Schlagwerker im Rampenlicht
Die Bayerische Kammerphilharmonie startet im Wechselspiel mit dem Solisten Martin Grubinger in die Saison
Zwei Neuerungen des 20. Jahrhunderts stempelten auch die Musik am Sonntagabend in der Stadthalle Gersthofen: das bewegte Bild und der Rhythmus der modernen Maschine. Der Groove der – ausschließlich im 20. und 21. Jahrhundert komponierten – Werke im diesmaligen Programm der Bayerischen Kammerphilharmonie war teilweise angelehnt an das Hämmern, Rattern, Zischen, Schlackern, Rollen der Fabriken und Fortbewegungsmittel, die Eindrücklichkeit teils am neuen Medium Film.
Vieles in John Coriglianos Konzert „The Conjurer“für Percussion und Streichorchester war „Kopfkino“, klang filmmusikalisch schildernd. Mit diesem Höhepunkt und Starsolist Martin Grubinger am bühnenfüllenden Schlagwerk-„Arsenal“begann die Bayerische Kammerphilharmonie ihr nach Corona erstes abendfüllendes, phänomenales Konzert mit kurzer Pause und zweistündiger Länge – seit der Pandemie ein ungewohntes Format.
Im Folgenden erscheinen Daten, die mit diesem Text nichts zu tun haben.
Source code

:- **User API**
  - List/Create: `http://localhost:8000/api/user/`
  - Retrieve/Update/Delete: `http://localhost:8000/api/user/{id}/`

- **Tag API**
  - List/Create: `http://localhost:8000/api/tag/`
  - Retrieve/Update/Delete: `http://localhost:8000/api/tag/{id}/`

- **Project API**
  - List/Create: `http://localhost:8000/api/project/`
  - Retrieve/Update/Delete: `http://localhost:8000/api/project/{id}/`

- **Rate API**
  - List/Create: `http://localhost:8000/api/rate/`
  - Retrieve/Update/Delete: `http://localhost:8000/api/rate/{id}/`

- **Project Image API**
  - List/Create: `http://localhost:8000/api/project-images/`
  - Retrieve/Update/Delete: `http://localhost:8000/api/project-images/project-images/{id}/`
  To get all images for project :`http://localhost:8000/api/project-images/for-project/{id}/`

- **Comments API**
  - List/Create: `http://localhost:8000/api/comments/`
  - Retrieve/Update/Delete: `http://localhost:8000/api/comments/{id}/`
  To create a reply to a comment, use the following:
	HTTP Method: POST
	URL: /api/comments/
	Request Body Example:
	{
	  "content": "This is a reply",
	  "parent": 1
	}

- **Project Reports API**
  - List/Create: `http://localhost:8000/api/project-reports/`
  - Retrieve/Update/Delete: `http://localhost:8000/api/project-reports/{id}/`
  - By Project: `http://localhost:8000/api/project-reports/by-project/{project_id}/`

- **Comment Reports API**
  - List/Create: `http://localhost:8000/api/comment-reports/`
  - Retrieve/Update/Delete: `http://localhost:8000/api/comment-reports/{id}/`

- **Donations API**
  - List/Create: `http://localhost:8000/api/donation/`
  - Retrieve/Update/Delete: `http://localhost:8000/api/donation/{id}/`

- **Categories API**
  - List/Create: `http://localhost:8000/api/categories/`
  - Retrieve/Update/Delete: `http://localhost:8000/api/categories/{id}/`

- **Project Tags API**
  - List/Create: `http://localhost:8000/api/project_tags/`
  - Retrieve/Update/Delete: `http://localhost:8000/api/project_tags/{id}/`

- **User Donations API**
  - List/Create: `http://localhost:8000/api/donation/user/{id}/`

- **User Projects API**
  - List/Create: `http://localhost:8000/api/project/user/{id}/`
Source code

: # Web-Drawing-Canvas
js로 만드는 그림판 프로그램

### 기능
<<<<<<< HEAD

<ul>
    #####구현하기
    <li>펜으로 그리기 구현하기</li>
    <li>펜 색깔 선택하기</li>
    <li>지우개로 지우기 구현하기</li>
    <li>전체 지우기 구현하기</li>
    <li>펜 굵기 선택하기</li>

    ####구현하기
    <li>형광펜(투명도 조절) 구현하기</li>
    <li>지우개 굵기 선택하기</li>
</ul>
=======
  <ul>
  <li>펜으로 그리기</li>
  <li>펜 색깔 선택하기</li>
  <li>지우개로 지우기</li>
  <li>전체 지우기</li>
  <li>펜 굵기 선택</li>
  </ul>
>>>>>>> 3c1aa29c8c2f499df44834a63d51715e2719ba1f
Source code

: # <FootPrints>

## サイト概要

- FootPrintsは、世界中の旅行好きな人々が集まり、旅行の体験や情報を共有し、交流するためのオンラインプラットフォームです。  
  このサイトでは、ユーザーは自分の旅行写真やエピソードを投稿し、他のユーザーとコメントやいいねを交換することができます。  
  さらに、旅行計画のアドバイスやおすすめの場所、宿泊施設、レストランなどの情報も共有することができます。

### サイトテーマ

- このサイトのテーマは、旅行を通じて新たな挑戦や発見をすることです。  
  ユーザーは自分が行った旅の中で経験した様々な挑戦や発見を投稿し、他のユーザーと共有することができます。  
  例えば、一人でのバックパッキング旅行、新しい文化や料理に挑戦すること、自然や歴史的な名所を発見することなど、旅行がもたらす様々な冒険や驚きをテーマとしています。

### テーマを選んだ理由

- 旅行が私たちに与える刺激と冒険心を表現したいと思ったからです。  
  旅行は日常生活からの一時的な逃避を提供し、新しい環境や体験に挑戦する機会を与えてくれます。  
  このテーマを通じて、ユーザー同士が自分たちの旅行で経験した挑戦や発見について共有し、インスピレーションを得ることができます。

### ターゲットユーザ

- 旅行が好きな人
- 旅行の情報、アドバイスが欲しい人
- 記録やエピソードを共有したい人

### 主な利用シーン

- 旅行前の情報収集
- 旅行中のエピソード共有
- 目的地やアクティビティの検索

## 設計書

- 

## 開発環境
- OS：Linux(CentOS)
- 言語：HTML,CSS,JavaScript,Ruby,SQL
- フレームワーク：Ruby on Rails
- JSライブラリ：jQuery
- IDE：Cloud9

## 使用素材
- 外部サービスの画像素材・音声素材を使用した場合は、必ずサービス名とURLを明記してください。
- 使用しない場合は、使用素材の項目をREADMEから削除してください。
Jeder Teil in Coriglianos 2008 uraufgeführtem Dreisätzer war einem Material gewidmet, das der professionelle Schlagwerker einsetzt – Holz, Metall und Fell. Bereits in der Eingangskadenz, die, den Naturgesetzen folgend, von einzelnen Tropfen, beschleunigendem Aufprall zum Actio-Reactio-Pingponggewitter anschwoll, zeigte sich Martin Grubinger als Virtuose im besten
Sinn: technisch überragend bis hin zur Artistik, mit großer Musizierfreude, einer schier pianistischen Anschlagskunst auf der Marimba, geradezu spielerisch und mühelos alle Hürden meisternd, formte er mit seinem Ausnahmekönnen als Interpret und Vermittler eine plastische, farbige, auch im Hochvirtuosen verständliche Musik.
Im Finale, im atemberaubenden Wechselspiel von Ruf und Antwort war das Konzert ein Maximum an Herausforderung, brillant gemeistert von Solist und Orchester. Wurde
der erste, permanent pulsierende Satz dominiert von konturierenden Synkopen, erinnerte der zweite, der sich mittels Überblende einschlich, an Friedhofsruhe und Totentanz mit Dies-Irae-Anklängen.
Die sacht differenzierenden Schläge auf den Metallstäben implizierten melodiöse Kirchturmglocken, das Vibrafon klang nach Sternengeglitzer und sprach ausdrucksvolle Rhetorik. An den Pauken und Trommeln im dritten Satz ein entfesselter Sturm, teils ähnelnd manchem Jazzschlagzeug-Solo, kultisch, groovig, mit höchst anspruchsvollen Uniosono-Akzenten, bravourös gemeistert von beiden Seiten und mit Fug und Recht frenetisch bejubelt.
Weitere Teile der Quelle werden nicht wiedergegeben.